**WHAT IS BEING ASKED**
Note on the material below: return exactly the lines from the line that holds "452 --- Quantum" through the line that holds "closer to what", and leave out each picture.

▼

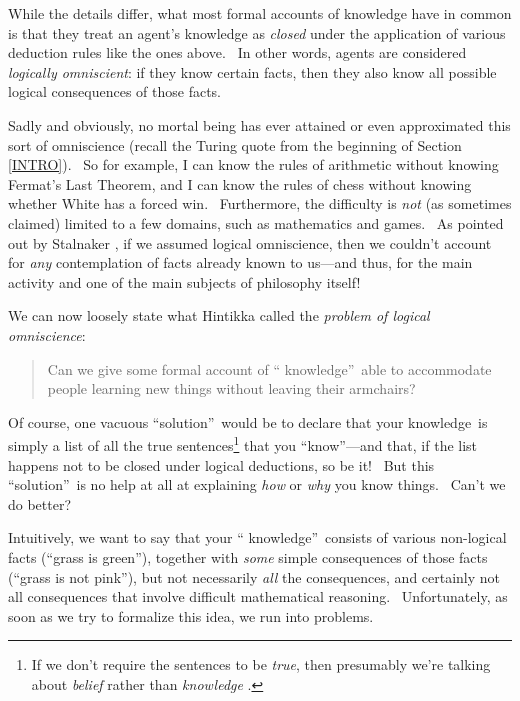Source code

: \documentclass[12pt,onecolumn]{article}%
\begin{document}
While the details differ, what most formal accounts of knowledge have in
common is that they treat an agent's knowledge as \textit{closed} under the
application of various deduction rules like the ones above. \ In other words,
agents are considered \textit{logically omniscient}: if they know certain
facts, then they also know all possible logical consequences of those facts.

Sadly and obviously, no mortal being has ever attained or even approximated
this sort of omniscience (recall the Turing quote from the beginning of
Section \ref{INTRO}). \ So for example, I can know the rules of arithmetic
without knowing Fermat's Last Theorem, and I can know the rules of chess
without knowing whether White has a forced win. \ Furthermore, the difficulty
is \textit{not} (as sometimes claimed) limited to a few domains, such as
mathematics and games. \ As pointed out by Stalnaker \cite{stalnaker}, if we
assumed logical omniscience, then we couldn't account for \textit{any}
contemplation of facts already known to us---and thus, for the main activity
and one of the main subjects of philosophy itself!

We can now loosely state what Hintikka \cite{hintikka} called the
\textit{problem of logical omniscience}:

\begin{quotation}
\noindent Can we give some formal account of \textquotedblleft
knowledge\textquotedblright\ able to accommodate people learning new things
without leaving their armchairs?
\end{quotation}

Of course, one vacuous \textquotedblleft solution\textquotedblright\ would be
to declare that your knowledge\ is simply a list of all the true
sentences\footnote{If we don't require the sentences to be \textit{true}, then
presumably we're talking about \textit{belief} rather than \textit{knowledge}%
.} that you \textquotedblleft know\textquotedblright---and that, if the list
happens not to be closed under logical deductions, so be it! \ But this
\textquotedblleft solution\textquotedblright\ is no help at all at explaining
\textit{how} or \textit{why} you know things. \ Can't we do better?

Intuitively, we want to say that your \textquotedblleft
knowledge\textquotedblright\ consists of various non-logical facts
(\textquotedblleft grass is green\textquotedblright), together with
\textit{some} simple consequences of those facts (\textquotedblleft grass is
not pink\textquotedblright), but not necessarily \textit{all} the
consequences, and certainly not all consequences that involve difficult
mathematical reasoning. \ Unfortunately, as soon as we try to formalize this
idea, we run into problems.
\end{document}
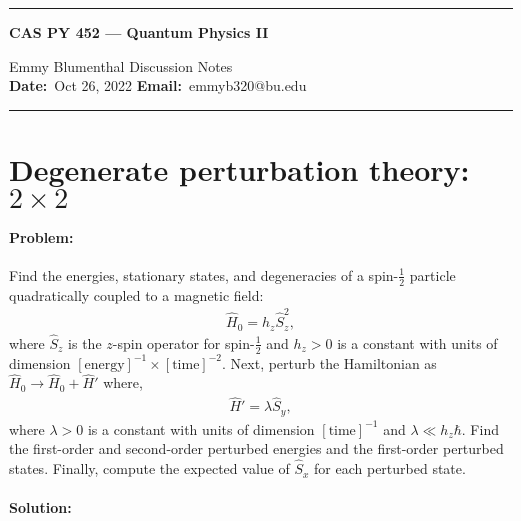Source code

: \documentclass[10pt]{article}
\newcommand{\1}{\mathbf 1}
\begin{document}
\begin{center}
	\hrule
	\vspace{.4cm}
	{\textbf { \large CAS PY 452 --- Quantum Physics II}}
\end{center}
Emmy Blumenthal \hspace{\fill} \hspace{\fill}  \textbf{} Discussion Notes\  \\
\textbf{Date:}\  Oct 26, 2022   \hspace{\fill} \textbf{Email:}\ emmyb320@bu.edu 
\vspace{.4cm}
\hrule





\section*{Degenerate perturbation theory: $2 \times 2$}

\paragraph{Problem:}

Find the energies, stationary states, and degeneracies of a spin-$\frac{1}{2}$ particle quadratically coupled to a magnetic field:
\begin{align}
	\hat H_0 = h_z \hat S_z^2,
\end{align}
where $\hat S_z$ is the $z$-spin operator for spin-$\frac{1}{2}$ and $h_z > 0$ is a constant with units of dimension $[\text{energy}]^{-1} \times [\text{time}]^{-2}$.
Next, perturb the Hamiltonian as $\hat H_0 \to \hat H_0 + \hat H'$ where,
\begin{align}
	\hat H' = \lambda \hat S_y,
\end{align}
where $\lambda > 0$ is a constant with units of dimension $[\text{time}]^{-1}$ and $\lambda \ll h_z \hbar$.
Find the first-order and second-order perturbed energies and the first-order perturbed states.
Finally, compute the expected value of $\hat S_x$ for each perturbed state.

\paragraph{Solution:}
\end{document}
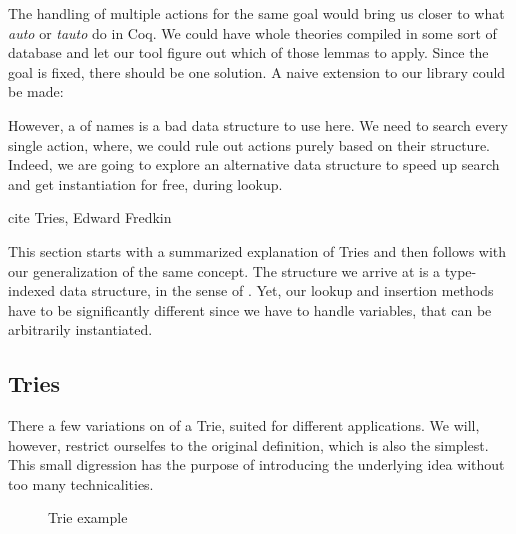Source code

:The handling of multiple actions for the same goal would bring us closer to what
\emph{auto} or \emph{tauto} do in Coq. We could have whole theories compiled in some sort
of database and let our tool figure out which of those lemmas to apply. Since the goal is
fixed, there should be one solution. A naive extension to our library could be made:


However, a  of names is a bad data structure to use here. We need to search
every single action, where, we could rule out actions purely based on their structure.
Indeed, we are going to explore an alternative data structure to speed up search and get
instantiation for free, during lookup.

\begin{TODO}
  \item cite Tries, Edward Fredkin
\end{TODO}

This section starts with a summarized explanation of Tries and then follows with our
generalization of the same concept. The structure we arrive at is a type-indexed data structure,
in the sense of \cite{Hinze04}. Yet, our lookup and insertion methods have to be significantly different
since we have to handle variables, that can be arbitrarily instantiated.

\subsection{Tries}

There a few variations on of a Trie, suited for different applications. We will, however,
restrict ourselfes to the original definition, which is also the simplest. This small digression
has the purpose of introducing the underlying idea without too many technicalities.

\begin{wrapfigure}{r}{0.30\textwidth}
\begin{center}
\end{center}
\caption{Trie example}
\label{fig:firsttrie}
\end{wrapfigure}

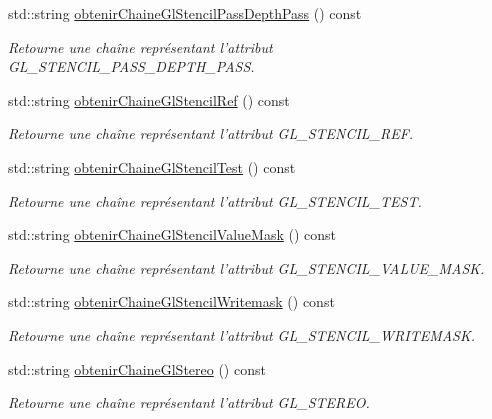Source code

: \begin{DoxyCompactItemize}
std\-::string \hyperlink{group__utilitaire_ga722cf069559981c09c4b40810b37986f}{obtenir\-Chaine\-Gl\-Stencil\-Pass\-Depth\-Pass} () const 
\begin{DoxyCompactList}\small\item\em Retourne une chaîne représentant l'attribut G\-L\-\_\-\-S\-T\-E\-N\-C\-I\-L\-\_\-\-P\-A\-S\-S\-\_\-\-D\-E\-P\-T\-H\-\_\-\-P\-A\-S\-S. \end{DoxyCompactList}\item 
std\-::string \hyperlink{group__utilitaire_ga31c961d29726d9daaf4d7cfc78025a6b}{obtenir\-Chaine\-Gl\-Stencil\-Ref} () const 
\begin{DoxyCompactList}\small\item\em Retourne une chaîne représentant l'attribut G\-L\-\_\-\-S\-T\-E\-N\-C\-I\-L\-\_\-\-R\-E\-F. \end{DoxyCompactList}\item 
std\-::string \hyperlink{group__utilitaire_ga3c3fb4e59ed994063e62893114882ad7}{obtenir\-Chaine\-Gl\-Stencil\-Test} () const 
\begin{DoxyCompactList}\small\item\em Retourne une chaîne représentant l'attribut G\-L\-\_\-\-S\-T\-E\-N\-C\-I\-L\-\_\-\-T\-E\-S\-T. \end{DoxyCompactList}\item 
std\-::string \hyperlink{group__utilitaire_ga88f72c76847937fa57511a7758f43d43}{obtenir\-Chaine\-Gl\-Stencil\-Value\-Mask} () const 
\begin{DoxyCompactList}\small\item\em Retourne une chaîne représentant l'attribut G\-L\-\_\-\-S\-T\-E\-N\-C\-I\-L\-\_\-\-V\-A\-L\-U\-E\-\_\-\-M\-A\-S\-K. \end{DoxyCompactList}\item 
std\-::string \hyperlink{group__utilitaire_ga4dbeac5dc5d9ad85a54af632e3f96aac}{obtenir\-Chaine\-Gl\-Stencil\-Writemask} () const 
\begin{DoxyCompactList}\small\item\em Retourne une chaîne représentant l'attribut G\-L\-\_\-\-S\-T\-E\-N\-C\-I\-L\-\_\-\-W\-R\-I\-T\-E\-M\-A\-S\-K. \end{DoxyCompactList}\item 
std\-::string \hyperlink{group__utilitaire_gadb2e39bc8896bcdd38587b23347df156}{obtenir\-Chaine\-Gl\-Stereo} () const 
\begin{DoxyCompactList}\small\item\em Retourne une chaîne représentant l'attribut G\-L\-\_\-\-S\-T\-E\-R\-E\-O. \end{DoxyCompactList}\item 

\end{DoxyCompactItemize}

▲

**EXPECTED ANSWER**
	{\textbf { \large CAS PY 452 --- Quantum Physics II}}
\end{center}
Emmy Blumenthal \hspace{\fill} \hspace{\fill}  \textbf{} Discussion Notes\  \\
\textbf{Date:}\  Oct 26, 2022   \hspace{\fill} \textbf{Email:}\ emmyb320@bu.edu 
\vspace{.4cm}
\hrule





\section*{Degenerate perturbation theory: $2 \times 2$}

\paragraph{Problem:}

Find the energies, stationary states, and degeneracies of a spin-$\frac{1}{2}$ particle quadratically coupled to a magnetic field:
\begin{align}
	\hat H_0 = h_z \hat S_z^2,
\end{align}
where $\hat S_z$ is the $z$-spin operator for spin-$\frac{1}{2}$ and $h_z > 0$ is a constant with units of dimension $[\text{energy}]^{-1} \times [\text{time}]^{-2}$.
Next, perturb the Hamiltonian as $\hat H_0 \to \hat H_0 + \hat H'$ where,
\begin{align}
	\hat H' = \lambda \hat S_y,
\end{align}
where $\lambda > 0$ is a constant with units of dimension $[\text{time}]^{-1}$ and $\lambda \ll h_z \hbar$.
Find the first-order and second-order perturbed energies and the first-order perturbed states.
Finally, compute the expected value of $\hat S_x$ for each perturbed state.

\paragraph{Solution:}
\end{document}
Source code

:The handling of multiple actions for the same goal would bring us closer to what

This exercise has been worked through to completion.